* [WHAT THE EXERCISE ASKS]:
Only the lines holding the string "that" are needed; copy each of them from the data.

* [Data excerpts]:
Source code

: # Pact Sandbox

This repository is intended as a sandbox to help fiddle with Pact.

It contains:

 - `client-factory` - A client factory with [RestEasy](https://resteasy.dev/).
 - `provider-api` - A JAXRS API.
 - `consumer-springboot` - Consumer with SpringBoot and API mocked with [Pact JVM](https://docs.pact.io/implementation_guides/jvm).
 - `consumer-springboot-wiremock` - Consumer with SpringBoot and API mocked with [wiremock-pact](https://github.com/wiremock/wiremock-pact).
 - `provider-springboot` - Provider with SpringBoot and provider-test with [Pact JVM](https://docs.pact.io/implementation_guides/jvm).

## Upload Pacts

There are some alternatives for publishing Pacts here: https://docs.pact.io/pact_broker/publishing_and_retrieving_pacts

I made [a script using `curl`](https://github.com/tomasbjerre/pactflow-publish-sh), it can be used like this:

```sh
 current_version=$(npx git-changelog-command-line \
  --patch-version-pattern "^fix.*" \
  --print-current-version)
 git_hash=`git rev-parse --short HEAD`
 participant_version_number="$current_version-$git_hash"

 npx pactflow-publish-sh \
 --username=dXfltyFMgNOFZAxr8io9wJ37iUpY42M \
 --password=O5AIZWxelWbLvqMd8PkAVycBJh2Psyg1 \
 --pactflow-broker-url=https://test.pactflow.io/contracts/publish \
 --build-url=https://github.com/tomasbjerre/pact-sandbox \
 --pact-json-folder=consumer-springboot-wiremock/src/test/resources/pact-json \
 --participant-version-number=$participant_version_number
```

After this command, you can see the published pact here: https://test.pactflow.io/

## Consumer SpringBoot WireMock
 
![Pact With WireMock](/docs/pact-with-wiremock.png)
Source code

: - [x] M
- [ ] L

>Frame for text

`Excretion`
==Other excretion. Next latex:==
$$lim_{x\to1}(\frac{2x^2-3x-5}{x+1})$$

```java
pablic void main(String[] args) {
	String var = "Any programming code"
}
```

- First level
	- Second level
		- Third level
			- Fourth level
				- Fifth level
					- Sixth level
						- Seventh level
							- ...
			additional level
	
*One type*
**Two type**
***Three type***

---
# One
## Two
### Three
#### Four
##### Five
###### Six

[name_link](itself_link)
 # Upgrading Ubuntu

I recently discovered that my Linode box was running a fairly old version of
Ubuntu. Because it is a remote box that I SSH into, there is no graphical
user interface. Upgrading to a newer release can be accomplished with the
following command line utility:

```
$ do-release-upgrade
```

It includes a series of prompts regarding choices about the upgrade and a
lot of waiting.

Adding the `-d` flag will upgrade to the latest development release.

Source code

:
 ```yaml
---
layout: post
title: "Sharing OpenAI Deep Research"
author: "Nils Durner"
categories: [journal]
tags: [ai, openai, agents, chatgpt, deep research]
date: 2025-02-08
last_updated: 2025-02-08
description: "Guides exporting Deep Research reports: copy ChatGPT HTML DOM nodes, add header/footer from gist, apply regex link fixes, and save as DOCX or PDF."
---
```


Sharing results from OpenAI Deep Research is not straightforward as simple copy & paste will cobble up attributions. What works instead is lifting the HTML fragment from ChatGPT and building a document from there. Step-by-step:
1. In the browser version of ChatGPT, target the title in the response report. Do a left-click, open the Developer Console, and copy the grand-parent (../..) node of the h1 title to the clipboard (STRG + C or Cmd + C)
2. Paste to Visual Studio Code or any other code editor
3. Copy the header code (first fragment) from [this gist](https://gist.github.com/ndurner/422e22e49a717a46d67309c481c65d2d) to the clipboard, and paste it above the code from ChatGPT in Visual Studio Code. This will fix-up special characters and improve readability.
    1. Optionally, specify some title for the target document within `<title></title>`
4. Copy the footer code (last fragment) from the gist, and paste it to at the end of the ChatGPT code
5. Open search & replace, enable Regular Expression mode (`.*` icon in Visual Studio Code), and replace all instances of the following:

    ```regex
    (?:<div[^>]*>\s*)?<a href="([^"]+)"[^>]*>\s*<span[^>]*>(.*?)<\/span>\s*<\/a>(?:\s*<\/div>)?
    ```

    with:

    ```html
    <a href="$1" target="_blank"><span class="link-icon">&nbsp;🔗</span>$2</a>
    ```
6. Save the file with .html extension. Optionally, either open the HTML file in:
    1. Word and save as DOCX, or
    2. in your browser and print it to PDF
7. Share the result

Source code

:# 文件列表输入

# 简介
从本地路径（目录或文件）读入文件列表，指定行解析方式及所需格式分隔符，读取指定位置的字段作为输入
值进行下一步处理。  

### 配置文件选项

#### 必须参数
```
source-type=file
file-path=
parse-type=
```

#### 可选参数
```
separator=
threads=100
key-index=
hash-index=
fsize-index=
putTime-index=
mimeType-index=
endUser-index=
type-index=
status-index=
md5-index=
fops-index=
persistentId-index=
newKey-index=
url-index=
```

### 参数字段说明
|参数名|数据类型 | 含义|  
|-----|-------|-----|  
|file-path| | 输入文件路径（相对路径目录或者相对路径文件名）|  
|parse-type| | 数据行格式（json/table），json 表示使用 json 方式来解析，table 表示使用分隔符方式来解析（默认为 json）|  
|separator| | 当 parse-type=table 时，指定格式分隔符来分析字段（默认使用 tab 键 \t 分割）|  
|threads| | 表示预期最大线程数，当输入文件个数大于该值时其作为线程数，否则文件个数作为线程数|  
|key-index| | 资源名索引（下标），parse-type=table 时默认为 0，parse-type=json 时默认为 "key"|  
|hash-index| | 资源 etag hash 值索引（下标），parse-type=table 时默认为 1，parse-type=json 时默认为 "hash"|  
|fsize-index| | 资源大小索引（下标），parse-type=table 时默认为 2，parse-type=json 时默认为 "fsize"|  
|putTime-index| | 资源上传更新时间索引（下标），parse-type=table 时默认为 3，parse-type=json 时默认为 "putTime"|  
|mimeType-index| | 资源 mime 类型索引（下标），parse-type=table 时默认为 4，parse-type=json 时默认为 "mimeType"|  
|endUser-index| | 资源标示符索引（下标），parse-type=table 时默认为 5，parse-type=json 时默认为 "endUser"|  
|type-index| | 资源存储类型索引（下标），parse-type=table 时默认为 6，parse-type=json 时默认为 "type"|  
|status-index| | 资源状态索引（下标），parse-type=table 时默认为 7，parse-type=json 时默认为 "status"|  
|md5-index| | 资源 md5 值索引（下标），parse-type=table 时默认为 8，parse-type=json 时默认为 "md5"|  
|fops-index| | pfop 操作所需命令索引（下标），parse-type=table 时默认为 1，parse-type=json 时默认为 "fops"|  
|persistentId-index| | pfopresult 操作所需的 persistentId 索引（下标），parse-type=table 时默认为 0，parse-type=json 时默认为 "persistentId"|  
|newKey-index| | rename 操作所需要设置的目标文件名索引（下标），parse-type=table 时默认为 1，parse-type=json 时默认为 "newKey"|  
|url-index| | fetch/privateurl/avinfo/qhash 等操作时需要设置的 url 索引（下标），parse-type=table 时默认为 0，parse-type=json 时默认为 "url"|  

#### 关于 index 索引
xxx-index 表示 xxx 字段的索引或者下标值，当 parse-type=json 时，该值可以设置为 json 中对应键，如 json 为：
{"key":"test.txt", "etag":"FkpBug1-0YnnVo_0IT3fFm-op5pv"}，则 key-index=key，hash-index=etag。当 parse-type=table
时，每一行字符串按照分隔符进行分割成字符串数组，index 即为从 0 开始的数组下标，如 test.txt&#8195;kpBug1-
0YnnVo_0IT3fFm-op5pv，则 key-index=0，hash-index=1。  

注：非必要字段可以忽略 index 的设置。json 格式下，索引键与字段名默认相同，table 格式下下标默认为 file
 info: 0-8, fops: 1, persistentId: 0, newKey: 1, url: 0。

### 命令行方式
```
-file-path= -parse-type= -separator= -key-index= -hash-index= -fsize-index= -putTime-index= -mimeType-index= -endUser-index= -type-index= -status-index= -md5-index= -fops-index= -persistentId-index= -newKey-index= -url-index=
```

* [RESULT FOR THIS EXERCISE]:
I recently discovered that my Linode box was running a fairly old version of
Ubuntu. Because it is a remote box that I SSH into, there is no graphical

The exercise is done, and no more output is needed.